Eda S, Miyake K, Horii T, Igari J
Nippon Roche K.K., Diagnostics Division, Kamakura.
Rinsho Byori. 1995 Mar;43(3):257-62.
Latex photometric immunoassay for CA19-9 was clinically evaluated. Reference interval of the assay was determined as 37U/ml based on the data of 350 healthy donors. CA19-9 values were higher in females than in males (p < 0.01) and distribution of CA19-9 values varied significantly depending on the Lewis blood types of the subjects; namely, subjects with Lea+b- gave highest CA19-9 values followed by those with Lea-b+ and then those with Lea-b- (p < 0.001). In the patients with various malignant diseases, positive rates were high (> 60%) in the patients with pancreatic, hepatic, and colon cancer. Meanwhile, false positive rates were around 25-50% in the patients with pancreatitis, cholelithiasis, benign hepatic disorders and benign lung diseases. When cut-off value was set at 100U/ml, false positive rates decreased drastically, while true positive rates remained slightly decreased. These findings indicate that, in this latex assay, CA19-9 values of 100U/ml or higher should be regarded as high risk factor of malignancy and values in the range of > or = 37U/ml and < 100U/ml might be considered as warning signal of various benign and malignant diseases.

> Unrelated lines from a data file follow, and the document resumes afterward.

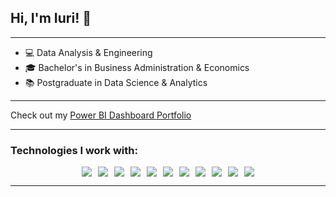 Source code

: <h2>Hi, I'm Iuri! 👋</h2>

<hr>

<ul>
    <li>💻 Data Analysis & Engineering</li>
    <li>🎓 Bachelor's in Business Administration & Economics</li>
    <li>📚 Postgraduate in Data Science & Analytics</li>
    <!-- <li>💻 Experiência em análise de dados, modelagem, machine learning e visualização</li> -->
</ul>

<hr>

<p>Check out my <a href="https://sites.google.com/view/iurialbuquerque/" target="_blank">Power BI Dashboard Portfolio</a></p>

<hr>

<h3>Technologies I work with:</h3>

<div style="display: flex; flex-wrap: wrap; justify-content: center; gap: 10px;">
    <img src="https://img.shields.io/badge/Python-3776AB?style=for-the-badge&logo=python&logoColor=white"/>
    <img src="https://img.shields.io/badge/R-276DC3?style=for-the-badge&logo=r&logoColor=white"/>
    <img src="https://img.shields.io/badge/Metabase-509EE3?style=for-the-badge&logo=metabase&logoColor=fff"/>
    <img src="https://img.shields.io/badge/PowerBI-F2C811?style=for-the-badge&logo=Power%20BI&logoColor=white"/>
    <img src="https://img.shields.io/badge/Microsoft%20SQL%20Server-CC2927?style=for-the-badge&logo=microsoft%20sql%20server&logoColor=white"/>
    <img src="https://img.shields.io/badge/MySQL-4479A1.svg?style=for-the-badge&logo=mysql&logoColor=white"/>
    <img src="https://img.shields.io/badge/-Oracle%20Database-F80000?logo=oracle&logoColor=white&style=for-the-badge"/>
    <img src="https://img.shields.io/badge/Apache%20Airflow-017CEE?style=for-the-badge&logo=Apache%20Airflow&logoColor=white"/>
    <img src="https://img.shields.io/badge/Google_Cloud-4285F4?style=for-the-badge&logo=google-cloud&logoColor=white"/>
    <img src="https://img.shields.io/badge/Microsoft_Office-D83B01?style=for-the-badge&logo=microsoft-office&logoColor=white"/>
    <img src="https://img.shields.io/badge/Jira-%230A0FFF.svg?style=for-the-badge&logo=jira&logoColor=white"/>
</div>

<!--
<table border="1" style="border-collapse: collapse; width: 100%; text-align: center;">
    <tr>
        <th>Visualization</th>
        <th>Databases</th>
        <th>Cloud & Automation</th>
        <th>Productivity & Management</th>
    </tr>
    <tr>
        <td><img src="https://img.shields.io/badge/PowerBI-F2C811?style=for-the-badge&logo=Power%20BI&logoColor=white"/></td>
        <td><img src="https://img.shields.io/badge/MySQL-4479A1.svg?style=for-the-badge&logo=mysql&logoColor=white"/></td>
        <td><img src="https://img.shields.io/badge/Google_Cloud-4285F4?style=for-the-badge&logo=google-cloud&logoColor=white"/></td>
        <td><img src="https://img.shields.io/badge/Microsoft_Office-D83B01?style=for-the-badge&logo=microsoft-office&logoColor=white"/></td>
    </tr>
    <tr>
        <td><img src="https://img.shields.io/badge/Metabase-509EE3?style=for-the-badge&logo=metabase&logoColor=fff"/></td>
        <td><img src="https://img.shields.io/badge/Microsoft%20SQL%20Server-CC2927?style=for-the-badge&logo=microsoft%20sql%20server&logoColor=white"/></td>
        <td><img src="https://img.shields.io/badge/Apache%20Airflow-017CEE?style=for-the-badge&logo=Apache%20Airflow&logoColor=white"/></td>
        <td><img src="https://img.shields.io/badge/Jira-%230A0FFF.svg?style=for-the-badge&logo=jira&logoColor=white"/></td>
    </tr>
    <tr>
        <td><img src="https://img.shields.io/badge/Python-3776AB?style=for-the-badge&logo=python&logoColor=white"/></td>
        <td><img src="https://img.shields.io/badge/-Oracle%20Database-F80000?logo=oracle&logoColor=white&style=for-the-badge"/></td>
        <td><img src="https://img.shields.io/badge/R-276DC3?style=for-the-badge&logo=r&logoColor=white"/></td>
        <td></td>
    </tr>
</table>
-->
<hr>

对CA19-9的乳胶免疫比浊法进行了临床评估。根据350名健康供者的数据,该检测方法的参考区间确定为37U/ml。女性的CA19-9值高于男性(p < 0.01),并且CA19-9值的分布根据受试者的Lewis血型有显著差异;即,Lea+b-型受试者的CA19-9值最高,其次是Lea-b+型,然后是Lea-b-型(p < 0.001)。在患有各种恶性疾病的患者中,胰腺癌、肝癌和结肠癌患者的阳性率较高(> 60%)。同时,胰腺炎、胆结石、良性肝脏疾病和良性肺部疾病患者的假阳性率约为25%-50%。当临界值设定为100U/ml时,假阳性率大幅下降,而真阳性率仍略有下降。这些结果表明,在这种乳胶检测中,100U/ml或更高的CA19-9值应被视为恶性肿瘤的高风险因素,而≥37U/ml且< 100U/ml范围内的值可能被视为各种良性和恶性疾病的警示信号。